Sir Alex Ferguson has revealed how the course of English football could have been changed – had he accepted an offer to manage Arsenal.
Ferguson, then at Aberdeen, was approached by the north London club as the potential successor to Don Howe in the summer of 1986. Ferguson was coaching Scotland at the World Cup in Mexico at that point and regards only a delay in his decision as putting an end to the move.
The Manchester United manager has spoken for the first time about the affair in Rangers' match programme for their Tuesday night meeting with Dundee United. The game marks Walter Smith's last at Ibrox as the Rangers manager; Ferguson wanted Smith to assist him had he accepted Arsenal's advances.
"I was offered the Arsenal job and I wanted to take Walter with me," Ferguson said. "I had got to know Walter well by that stage and when I took over the Scotland job in 1985 when Jock Stein sadly passed away I made Walter my assistant with the national team.
"I thought I would sound him out when we were on Scotland duty together. We were going to play in Israel and I didn't know that Walter was going to Rangers at that time. So while we were in Tel Aviv I told him that I had been offered the chance to go to Arsenal and I asked what he thought."
As it transpired, Smith was to move to Ibrox, initially as the assistant to Graeme Souness. Ferguson said: "He [Smith] was positive about it [Arsenal], saying they were a big club and that kind of thing.
"So I said to him: 'Do you fancy coming with me?' Then he dropped the bombshell that he was going to Rangers. I said: 'When did this happen?' and he told me it was a long story but he would fill me in later.
"Of course I later learned that Graeme Souness had been lined up to take over and Walter was going to Ibrox with him.

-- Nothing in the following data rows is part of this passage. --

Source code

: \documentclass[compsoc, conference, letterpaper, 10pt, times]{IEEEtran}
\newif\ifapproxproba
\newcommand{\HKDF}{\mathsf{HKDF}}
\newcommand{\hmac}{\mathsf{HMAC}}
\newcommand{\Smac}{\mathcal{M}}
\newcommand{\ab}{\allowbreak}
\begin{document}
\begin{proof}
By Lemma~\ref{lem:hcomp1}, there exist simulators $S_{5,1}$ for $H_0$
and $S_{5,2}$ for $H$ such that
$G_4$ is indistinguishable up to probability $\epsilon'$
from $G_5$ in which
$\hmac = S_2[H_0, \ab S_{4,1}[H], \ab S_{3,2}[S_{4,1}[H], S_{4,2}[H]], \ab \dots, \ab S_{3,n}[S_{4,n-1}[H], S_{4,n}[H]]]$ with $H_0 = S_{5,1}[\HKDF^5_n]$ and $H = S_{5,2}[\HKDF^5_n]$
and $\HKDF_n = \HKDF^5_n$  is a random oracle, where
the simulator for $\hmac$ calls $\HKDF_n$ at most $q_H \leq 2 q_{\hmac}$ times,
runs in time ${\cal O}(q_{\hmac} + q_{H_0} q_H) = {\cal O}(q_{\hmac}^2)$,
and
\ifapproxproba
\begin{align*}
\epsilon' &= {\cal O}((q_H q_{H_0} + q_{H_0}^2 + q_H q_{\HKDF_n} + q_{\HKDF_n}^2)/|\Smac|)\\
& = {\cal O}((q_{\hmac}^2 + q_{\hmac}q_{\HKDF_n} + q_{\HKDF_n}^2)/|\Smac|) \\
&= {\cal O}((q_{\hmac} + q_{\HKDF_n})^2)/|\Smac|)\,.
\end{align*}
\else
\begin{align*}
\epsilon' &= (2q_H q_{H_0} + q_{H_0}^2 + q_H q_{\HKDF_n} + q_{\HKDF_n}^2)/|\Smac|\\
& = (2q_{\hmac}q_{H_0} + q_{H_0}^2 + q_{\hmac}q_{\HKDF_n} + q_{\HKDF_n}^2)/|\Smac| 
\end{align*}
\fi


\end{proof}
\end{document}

"The thing about the Arsenal offer was that they wanted an answer right away but I couldn't give them one because I was going to the World Cup in Mexico with Scotland. So the Arsenal thing fell by the wayside. Walter went to Rangers and then later that year I went to Manchester United."
Ferguson explained that he had aspirations of moving south at the time of Arsenal's approach, after a highly successful time in Aberdeen.
"I had started to get itchy feet," he said. "I felt I had achieved everything I could with Aberdeen. I was a young man and I felt the challenge of England would be good for me.
"Of course I was offered the Rangers job in 1983 but I just felt having done so well with Aberdeen and having such a great relationship with the chairman, Dick Donald, and vice-chairman, Chris Anderson, it would have been a kick in the teeth to them to go to Rangers.
"So I felt the best thing would be to go to England and I always remember Dick Donald telling me that the only club that would satisfy me was Manchester United. Amazingly I was there five or six months later and I had no inkling about it."
Ferguson and Smith were to be united in 2004, when the latter assisted the former for a spell at Old Trafford. At that time Carlos Queiroz had left United for Real Madrid but was to return for the start of the following season.
"I knew I was going to be bringing Carlos back because he was having a hard time at [Real] Madrid," Ferguson said. "I explained this to Walter in the January but I felt I needed someone in that run-in, someone I could depend on.
"I went to Glasgow to see him and he was delighted because he wanted to work. He did a smashing job and the players loved him and, of course, we won the FA Cup that year."